RFD: Rework/extending functionality of mdev

Wed Mar 18 12:34:52 UTC 2015

On 18.03.2015 10:42, Didier Kryn wrote:
>> Long lived daemons should have both startup methods, selectable by a
>> parameter, so you make nobodies work more difficult than required.
>
>      OK, I think you are right, because it is a little more than a fork:
> you want to detach from the controlling terminal and start a new
> session. I agree that it is a pain to do it by hand and it is OK if
> there is a command-line switch to avoid all of it.

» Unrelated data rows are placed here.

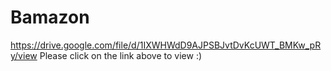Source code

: # Bamazon

https://drive.google.com/file/d/1IXWHWdD9AJPSBJvtDvKcUWT_BMKw_pRy/view
Please click on the link above to view :)
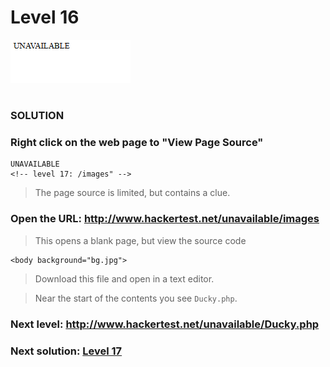# Level 16

![Alt text](level16.PNG?raw=true)

#
### SOLUTION
 
### Right click on the web page to "View Page Source"

	UNAVAILABLE
	<!-- level 17: /images" -->

> The page source is limited, but contains a clue.

### Open the URL: http://www.hackertest.net/unavailable/images

> This opens a blank page, but view the source code

	<body background="bg.jpg">

> Download this file and open in a text editor.

> Near the start of the contents you see `Ducky.php`.

### Next level: http://www.hackertest.net/unavailable/Ducky.php

### Next solution: [Level 17](/Level%2017/)
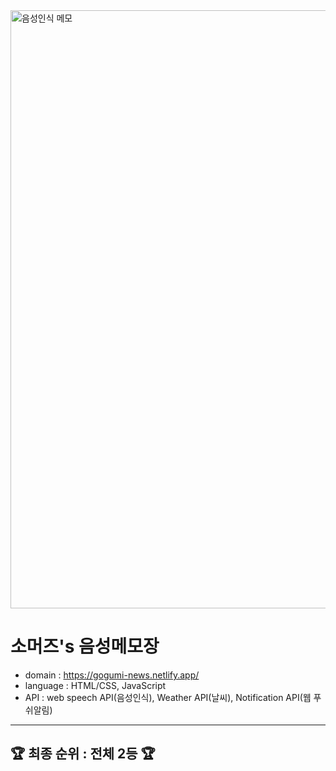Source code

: <img width="957" alt="음성인식 메모" src="https://github.com/Gogumi33/JS-groupProject/assets/135415213/4a8aedb6-0f6e-4f60-b0af-16f67a217837">

# 소머즈's 음성메모장

* domain : https://gogumi-news.netlify.app/
* language : HTML/CSS, JavaScript
* API : web speech API(음성인식), Weather API(날씨), Notification API(웹 푸쉬알림)

---

## 🏆 최종 순위 : 전체 2등 🏆
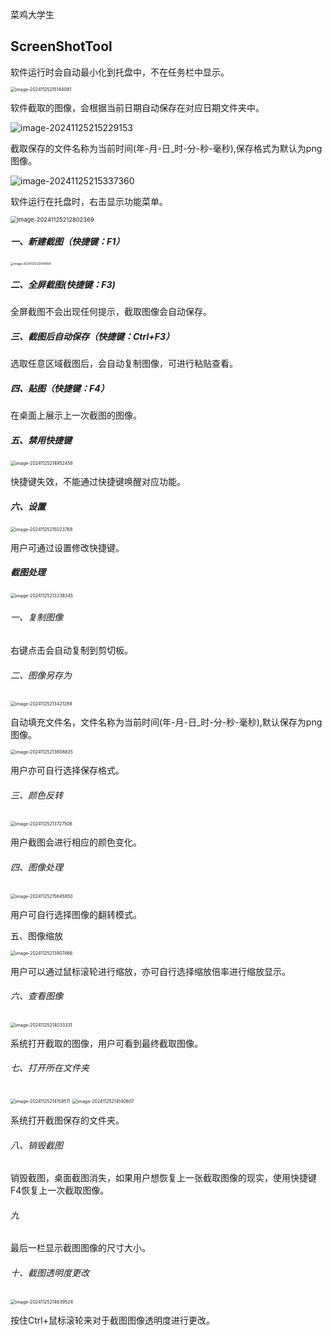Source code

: 菜鸡大学生
##	ScreenShotTool

软件运行时会自动最小化到托盘中，不在任务栏中显示。

<img src="C:\Users\Administrator\AppData\Roaming\Typora\typora-user-images\image-20241125215144081.png" alt="image-20241125215144081" style="zoom:50%;" />

软件截取的图像，会根据当前日期自动保存在对应日期文件夹中。

![image-20241125215229153](C:\Users\Administrator\AppData\Roaming\Typora\typora-user-images\image-20241125215229153.png)

截取保存的文件名称为当前时间(年-月-日_时-分-秒-毫秒),保存格式为默认为png图像。

![image-20241125215337360](C:\Users\Administrator\AppData\Roaming\Typora\typora-user-images\image-20241125215337360.png)

软件运行在托盘时，右击显示功能菜单。

<img src="C:\Users\Administrator\AppData\Roaming\Typora\typora-user-images\image-20241125212802369.png" alt="image-20241125212802369" style="zoom: 67%;" />

##### 	一、新建截图（快捷键：F1）

<img src="C:\Users\Administrator\AppData\Roaming\Typora\typora-user-images\image-20241125212918089.png" alt="image-20241125212918089" style="zoom:33%;" />

#####	二、全屏截图(快捷键：F3)

全屏截图不会出现任何提示，截取图像会自动保存。

#####	三、截图后自动保存（快捷键：Ctrl+F3）

选取任意区域截图后，会自动复制图像，可进行粘贴查看。

#####	四、贴图（快捷键：F4）

在桌面上展示上一次截图的图像。

#####	五、禁用快捷键

<img src="C:\Users\Administrator\AppData\Roaming\Typora\typora-user-images\image-20241125214952456.png" alt="image-20241125214952456" style="zoom:50%;" />

快捷键失效，不能通过快捷键唤醒对应功能。

#####	六、设置

<img src="C:\Users\Administrator\AppData\Roaming\Typora\typora-user-images\image-20241125215023768.png" alt="image-20241125215023768" style="zoom:50%;" />



用户可通过设置修改快捷键。



#####	截图处理

<img src="C:\Users\Administrator\AppData\Roaming\Typora\typora-user-images\image-20241125213238345.png" alt="image-20241125213238345" style="zoom:50%;" />



######	一、复制图像

右键点击会自动复制到剪切板。

######	二、图像另存为

<img src="C:\Users\Administrator\AppData\Roaming\Typora\typora-user-images\image-20241125213421289.png" alt="image-20241125213421289" style="zoom:50%;" />

自动填充文件名，文件名称为当前时间(年-月-日_时-分-秒-毫秒),默认保存为png图像。

<img src="C:\Users\Administrator\AppData\Roaming\Typora\typora-user-images\image-20241125213608835.png" alt="image-20241125213608835" style="zoom:50%;" />

用户亦可自行选择保存格式。

######	三、颜色反转

<img src="C:\Users\Administrator\AppData\Roaming\Typora\typora-user-images\image-20241125213727506.png" alt="image-20241125213727506" style="zoom:50%;" />

用户截图会进行相应的颜色变化。

######	四、图像处理

<img src="C:\Users\Administrator\AppData\Roaming\Typora\typora-user-images\image-20241125215645850.png" alt="image-20241125215645850" style="zoom:50%;" />



用户可自行选择图像的翻转模式。



五、图像缩放



<img src="C:\Users\Administrator\AppData\Roaming\Typora\typora-user-images\image-20241125213807466.png" alt="image-20241125213807466" style="zoom:50%;" />

用户可以通过鼠标滚轮进行缩放，亦可自行选择缩放倍率进行缩放显示。



######	六、查看图像

<img src="C:\Users\Administrator\AppData\Roaming\Typora\typora-user-images\image-20241125214033331.png" alt="image-20241125214033331" style="zoom:50%;" />

系统打开截取的图像，用户可看到最终截取图像。



######	七、打开所在文件夹

<img src="C:\Users\Administrator\AppData\Roaming\Typora\typora-user-images\image-20241125214159511.png" alt="image-20241125214159511" style="zoom:50%;" />

<img src="C:\Users\Administrator\AppData\Roaming\Typora\typora-user-images\image-20241125214140807.png" alt="image-20241125214140807" style="zoom:50%;" />

系统打开截图保存的文件夹。

######	八、销毁截图

销毁截图，桌面截图消失，如果用户想恢复上一张截取图像的现实，使用快捷键F4恢复上一次截取图像。

######	九

最后一栏显示截图图像的尺寸大小。

######	十、截图透明度更改

<img src="C:\Users\Administrator\AppData\Roaming\Typora\typora-user-images\image-20241125214639524.png" alt="image-20241125214639524" style="zoom:50%;" />

按住Ctrl+鼠标滚轮来对于截图图像透明度进行更改。





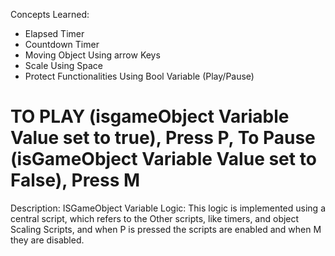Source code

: Concepts Learned:
- Elapsed Timer
- Countdown Timer
- Moving Object Using arrow Keys
- Scale Using Space
- Protect Functionalities Using Bool Variable (Play/Pause)
# TO PLAY (isgameObject Variable Value set to true), Press P, To Pause (isGameObject Variable Value set to False), Press M




Description:
ISGameObject Variable Logic:
       This logic is implemented using a central script, which refers to the Other scripts, like timers, and object Scaling Scripts, and when P is pressed the scripts are enabled and when M they are disabled.
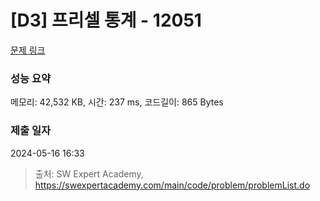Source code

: # [D3] 프리셀 통계 - 12051 

[문제 링크](https://swexpertacademy.com/main/code/problem/problemDetail.do?contestProbId=AXmwMidaSLIDFARX) 

### 성능 요약

메모리: 42,532 KB, 시간: 237 ms, 코드길이: 865 Bytes

### 제출 일자

2024-05-16 16:33



> 출처: SW Expert Academy, https://swexpertacademy.com/main/code/problem/problemList.do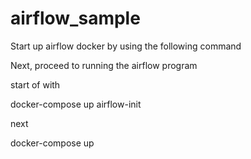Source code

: # airflow_sample

Start up airflow docker by using the following command 

Next, proceed to running the airflow program


start of with 

docker-compose up airflow-init 

next 

docker-compose up 

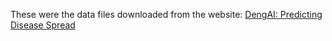 These were the data files downloaded from the website: 
[DengAI: Predicting Disease Spread](https://www.drivendata.org/competitions/44/dengai-predicting-disease-spread/page/82/)
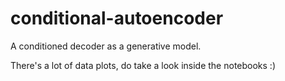 # conditional-autoencoder
A conditioned decoder as a generative model.

There's a lot of data plots, do take a look inside the notebooks :)
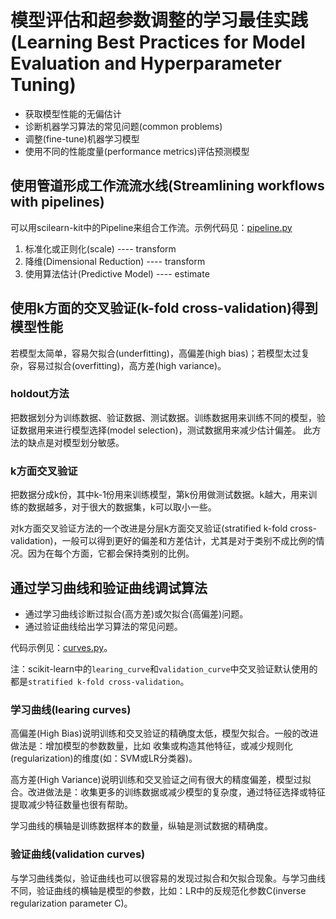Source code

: # 模型评估和超参数调整的学习最佳实践(Learning Best Practices for Model Evaluation and Hyperparameter Tuning)

- 获取模型性能的无偏估计
- 诊断机器学习算法的常见问题(common problems)
- 调整(fine-tune)机器学习模型
- 使用不同的性能度量(performance metrics)评估预测模型

## 使用管道形成工作流流水线(Streamlining workflows with pipelines)

可以用scilearn-kit中的Pipeline来组合工作流。示例代码见：[pipeline.py](pipeline.py)

1. 标准化或正则化(scale)             ---- transform
1. 降维(Dimensional Reduction)     ---- transform
1. 使用算法估计(Predictive Model)    ---- estimate

## 使用k方面的交叉验证(k-fold cross-validation)得到模型性能

若模型太简单，容易欠拟合(underfitting)，高偏差(high bias)；若模型太过复杂，容易过拟合(overfitting)，高方差(high variance)。

### holdout方法

把数据划分为训练数据、验证数据、测试数据。训练数据用来训练不同的模型，验证数据用来进行模型选择(model selection)，测试数据用来减少估计偏差。
此方法的缺点是对模型划分敏感。

### k方面交叉验证

把数据分成k份，其中k-1份用来训练模型，第k份用做测试数据。k越大，用来训练的数据越多，对于很大的数据集，k可以取小一些。

对k方面交叉验证方法的一个改进是分层k方面交叉验证(stratified k-fold cross-validation)，一般可以得到更好的偏差和方差估计，尤其是对于类别不成比例的情况。因为在每个方面，它都会保持类别的比例。

## 通过学习曲线和验证曲线调试算法

- 通过学习曲线诊断过拟合(高方差)或欠拟合(高偏差)问题。
- 通过验证曲线给出学习算法的常见问题。

代码示例见：[curves.py](curves.py)。

注：scikit-learn中的`learing_curve`和`validation_curve`中交叉验证默认使用的都是`stratified k-fold cross-validation`。

### 学习曲线(learing curves)

高偏差(High Bias)说明训练和交叉验证的精确度太低，模型欠拟合。一般的改进做法是：增加模型的参数数量，比如 收集或构造其他特征，或减少规则化(regularization)的维度(如：SVM或LR分类器)。

高方差(High Variance)说明训练和交叉验证之间有很大的精度偏差，模型过拟合。改进做法是：收集更多的训练数据或减少模型的复杂度，通过特征选择或特征提取减少特征数量也很有帮助。

学习曲线的横轴是训练数据样本的数量，纵轴是测试数据的精确度。

### 验证曲线(validation curves)

与学习曲线类似，验证曲线也可以很容易的发现过拟合和欠拟合现象。与学习曲线不同，验证曲线的横轴是模型的参数，比如：LR中的反规范化参数C(inverse regularization parameter C)。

> But there must be this switch.

Ack!

>> No, restart is not required, as netlink dies, when fifosvd dies (or
>> later on when the handler dies), the supervisor watching netlink may
>> then fire up a new netlink reader (possibly after failure management),
>> where this startup is always done through a central startup command
>> (e.g. xdev).
>>
>> The supervisor, never starts up the netlink reader directly, but
>> watches the process it starts up for xdev. xdev does it's initial
>> action (startup code) then chains (exec) to the netlink reader. This
>> may look ugly and unnecessary complicated at the first glance, but is
>> a known practical trick to drop some memory resources not needed by
>> the long lived daemon, but required by the start up code. For the
>> supervisor instance this looks like a single process, it has started
>> and it may watch until it exits. So from that view it looks, as if
>> netlink has created the pipe and started the fifosvd, but in fact this
>> is done by the startup code (difference between flow of operation and
>> technical placing the code).
>
>      I didn't notice this trick in your description. It is making more
> and more sense :-).

I left it out, to make it not unnecessary complicated, and I wanted to 
focus on the netlink / pipe operation.

>      Now look, since nldev (lest's call it by its name) is execed by
> xdev, it remains the parent of fifosvd, and therefore it shall receive
> the SIGCLD if fifosvd dies. This is the best way for nldev to watch
> fifosvd. Otherwise it should wait until it receives an event from the
> netlink and tries to write it to the pipe, hence loosing the event and
> the possible burst following it. nldev must die on SIGCLD (after piping
> available events, though); this is the only "supervision" logic it must
> implement, but I think it is critical. And it is the same if nldev is
> launched with a long-lived mdev-i without a fifosvd.

netlink reader (nldev) does not need to explicitly watch the fifosvd by 
SIGCHLD.

Either that piece of code does it's job, or it fails and dies. When 
fifosvd dies, the read end of the pipe is closed (by kernel), except 
there is still a handler process (which shall process remaining events 
from the pipe). As soon as there is neither a fifosvd, nor a handler 
process, the pipe is shut down by the kernel, and nldev get error when 
writing to the pipe, so it knows the other end died.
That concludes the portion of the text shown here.